On October 3 the Italian Coast Guard rescued 6,050 people from a total of thirty-nine distressed vessels in the Mediterranean Sea. Most were plucked from overloaded inflatable dinghies while others were found on packed fishing boats, one of which had 720 people aboard, including 200 unaccompanied minors. For the day only nine people died—a far cry from the same date three years ago, when more than 360 perished off the island of Lampedusa in the sinking that brought the Mediterranean migration crisis to the world’s attention. Since then,11,000 people, mainly sub-Saharan Africans, have died trying to make the crossing, including about 3,900 so far this year.
Some of these statistics make their way into a brief onscreen note at the outset of Gianfranco Rosi’s new documentary about the crisis, Fire at Sea, but that’s about the only conventional aspect of the film. Rosi, who spent months on Lampedusa working as a one-man crew, eschewed techniques like voice-overs, talking heads, and interviews, and assembled his footage into a pair of non-converging narratives. One follows a handful of the island’s inhabitants going about their daily lives; the other tracks refugees being rescued (or dying) off its shores. The intercutting can be frustrating because it’s like watching two different films, while the solemn beauty of the cinematography seems unsuited to the material. But out of long, extended scenes free of commentary, the images begin to assume meaning. Disconnectedness—between Europe and Africa, between inhabitant and stranger, between blessed normalcy and the yearning for something like it—is the very point.

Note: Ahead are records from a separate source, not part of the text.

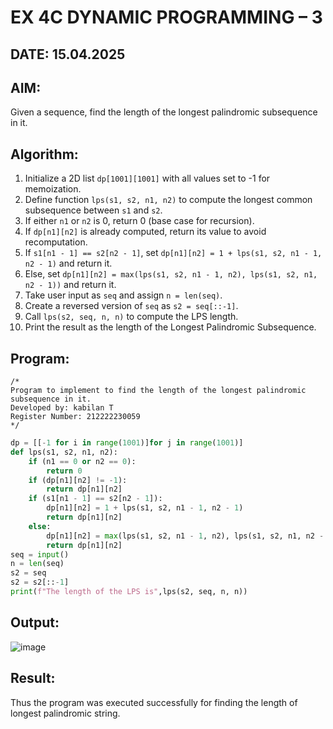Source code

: # EX 4C DYNAMIC PROGRAMMING – 3
## DATE: 15.04.2025
## AIM:
Given a sequence, find the length of the longest palindromic subsequence in it.

## Algorithm:  

1. Initialize a 2D list `dp[1001][1001]` with all values set to -1 for memoization.  
2. Define function `lps(s1, s2, n1, n2)` to compute the longest common subsequence between `s1` and `s2`.  
3. If either `n1` or `n2` is 0, return 0 (base case for recursion).  
4. If `dp[n1][n2]` is already computed, return its value to avoid recomputation.  
5. If `s1[n1 - 1] == s2[n2 - 1]`, set `dp[n1][n2] = 1 + lps(s1, s2, n1 - 1, n2 - 1)` and return it.  
6. Else, set `dp[n1][n2] = max(lps(s1, s2, n1 - 1, n2), lps(s1, s2, n1, n2 - 1))` and return it.  
7. Take user input as `seq` and assign `n = len(seq)`.  
8. Create a reversed version of `seq` as `s2 = seq[::-1]`.  
9. Call `lps(s2, seq, n, n)` to compute the LPS length.  
10. Print the result as the length of the Longest Palindromic Subsequence.  

## Program:
```
/*
Program to implement to find the length of the longest palindromic subsequence in it.
Developed by: kabilan T
Register Number: 212222230059
*/
```
```python
dp = [[-1 for i in range(1001)]for j in range(1001)]
def lps(s1, s2, n1, n2):
    if (n1 == 0 or n2 == 0):
        return 0
    if (dp[n1][n2] != -1):
        return dp[n1][n2]
    if (s1[n1 - 1] == s2[n2 - 1]):
        dp[n1][n2] = 1 + lps(s1, s2, n1 - 1, n2 - 1)
        return dp[n1][n2]
    else:
        dp[n1][n2] = max(lps(s1, s2, n1 - 1, n2), lps(s1, s2, n1, n2 - 1))
        return dp[n1][n2]
seq = input()
n = len(seq)
s2 = seq
s2 = s2[::-1]
print(f"The length of the LPS is",lps(s2, seq, n, n))
```

## Output:

![image](https://github.com/user-attachments/assets/ae23f211-8f91-4a3c-a183-9c5b5a52fc77)


## Result:
Thus the program was executed successfully for finding the length of longest palindromic string.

Our main guide to ordinary life on Lampedusa is a pre-teen boy named Samuele Pucillo, whom Rosi in interviews has called the film’s “unconscious.” He is shown hanging out with friends, making a slingshot, playing at war, doing schoolwork. The movie’s “conscience” is Pietro Bartolo, for many years the island’s lone doctor and the only character we see even briefly interacting with the arriving strangers. That scene is a powerful one: Bartolo administers a sonogram to a silent refugee, trying in a mix of Italian and English to tell her that one of the twins she is carrying is a girl but the sex of the other can’t be determined because its legs are wrapped around the other child. “She’s suffered so the pregnancy has too,” he says of the uncomprehending young mother, essentially to himself. “Poor soul. But it’s all right, all things considered, all she’s been through.”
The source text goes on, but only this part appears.